What Are Formative Assessments?
On-the-spot checks while teaching.
Inform day-to-day decisions.
Why Use Formative Assessments?
Adjust instruction instantly.
Address misunderstandings early.
Keep students actively involved.
How Are Formative Assessments Used?
Used during instruction.
Check understanding and inform teaching.
Examples and Tools
Exit Tickets
What: A short task students complete at the end of a lesson (e.g., answer a question, solve a problem, or summarize learning).
Why: Gives a quick snapshot of what students understood so you can plan your next steps.
How: Give quick questions at the end of lessons to check understanding.
Quick Writes
What: A brief writing activity (1–5 minutes) where students respond to a prompt, reflect, or explain a concept.
Why: Encourages thinking and helps teachers gauge depth of understanding.
How: Use short prompts during or after lessons to assess thinking.
Thumbs Up/Down
What: A fast, non-verbal check for understanding where students show thumbs up (I get it), sideways (sort of), or down (I’m confused).

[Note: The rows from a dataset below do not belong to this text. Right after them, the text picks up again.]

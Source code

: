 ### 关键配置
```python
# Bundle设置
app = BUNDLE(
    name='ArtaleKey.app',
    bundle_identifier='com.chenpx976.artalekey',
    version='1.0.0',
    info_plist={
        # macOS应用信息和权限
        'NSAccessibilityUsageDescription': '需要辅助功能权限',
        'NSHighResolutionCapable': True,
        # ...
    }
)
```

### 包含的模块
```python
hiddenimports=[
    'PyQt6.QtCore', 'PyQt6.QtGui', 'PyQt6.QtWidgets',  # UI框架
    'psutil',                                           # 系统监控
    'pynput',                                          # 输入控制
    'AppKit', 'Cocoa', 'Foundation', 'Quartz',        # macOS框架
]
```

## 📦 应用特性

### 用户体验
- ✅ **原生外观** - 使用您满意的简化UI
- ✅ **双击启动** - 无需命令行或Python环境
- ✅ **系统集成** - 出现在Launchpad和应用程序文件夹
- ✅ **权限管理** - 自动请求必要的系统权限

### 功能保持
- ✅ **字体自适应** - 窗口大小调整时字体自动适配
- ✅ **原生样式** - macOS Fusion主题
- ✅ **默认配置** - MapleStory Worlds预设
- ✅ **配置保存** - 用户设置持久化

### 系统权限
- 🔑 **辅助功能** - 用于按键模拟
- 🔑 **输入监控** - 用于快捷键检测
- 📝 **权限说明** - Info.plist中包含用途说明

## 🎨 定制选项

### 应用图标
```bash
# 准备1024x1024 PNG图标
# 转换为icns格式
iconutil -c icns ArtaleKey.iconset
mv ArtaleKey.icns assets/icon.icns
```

Why: Helps you see how the class is doing in real time and adjust your pacing or reteach immediately.
How: Ask questions mid-lesson and get quick, visual responses.
SBAC Teacher Tools
What: An online bank of SBAC-aligned instructional resources and formative assessment items organized by standard.
Why: Provides high-quality sample questions, tasks, and strategies to use during lessons — helps you align instruction to the SBAC.
How: Pull tasks by standard to embed in daily lessons.
NWEA Progress Checks
What: Short, skill-specific online assessments linked to NWEA MAP goals.
Why: Great for monitoring how well students are mastering a specific skill or standard between MAP testing windows.
How: Assign short skill checks in between MAP testing windows.
CFA (Common Formative Assessments)
What: Quick assessments created and agreed upon by grade-level or subject teams, typically given mid-unit or at checkpoints.
Why: Provides consistent data across classrooms so teams can plan reteaching or enrichment together.
How: Create short assessments with your team; analyze results together.
CFU (Checks for Understanding)
What: Any quick strategy (verbal, written, physical) that helps you gauge whether students are getting it during instruction.
Why: Allows you to catch confusion early and make adjustments on the spot.
How: Use in-the-moment strategies like whiteboards or hand signals to adjust teaching.
Whiteboards or Response Cards
What: Students write/show answers during a lesson (math problems, vocab, etc.)
Why: Gives immediate visual data to the teacher
How: Used during lessons. Give all students a chance to respond.
Think-Pair-Share
What: Students think about a question, discuss with a partner, then share with the class
Why: Promotes discussion and helps shy students process before answering aloud
How: Ask a question. Students think, discuss, then share out.
Student Self-Assessment
What: Students rate their own understanding or reflect on their work (e.g., traffic light, fist-to-five, reflection sentence)
Why: Builds metacognition and gives teachers insight into confidence levels
How: Students reflect on their learning. Used during or after instruction.
Observational Notes / Anecdotal Records
What: Teacher records informal notes during student discussions or small groups
Why: Tracks behavior, participation, language use, or understanding over time
How: Teachers observe during learning. Record trends and student behaviors.
Rubrics
What: Scoring guides that show levels of performance. Often used with writing or projects.
Why: Clarify expectations for students. Provide consistent and objective feedback.
How: Shared before and used during tasks. Guide scoring and student reflection.
GAP Closing instruction includes using rubrics.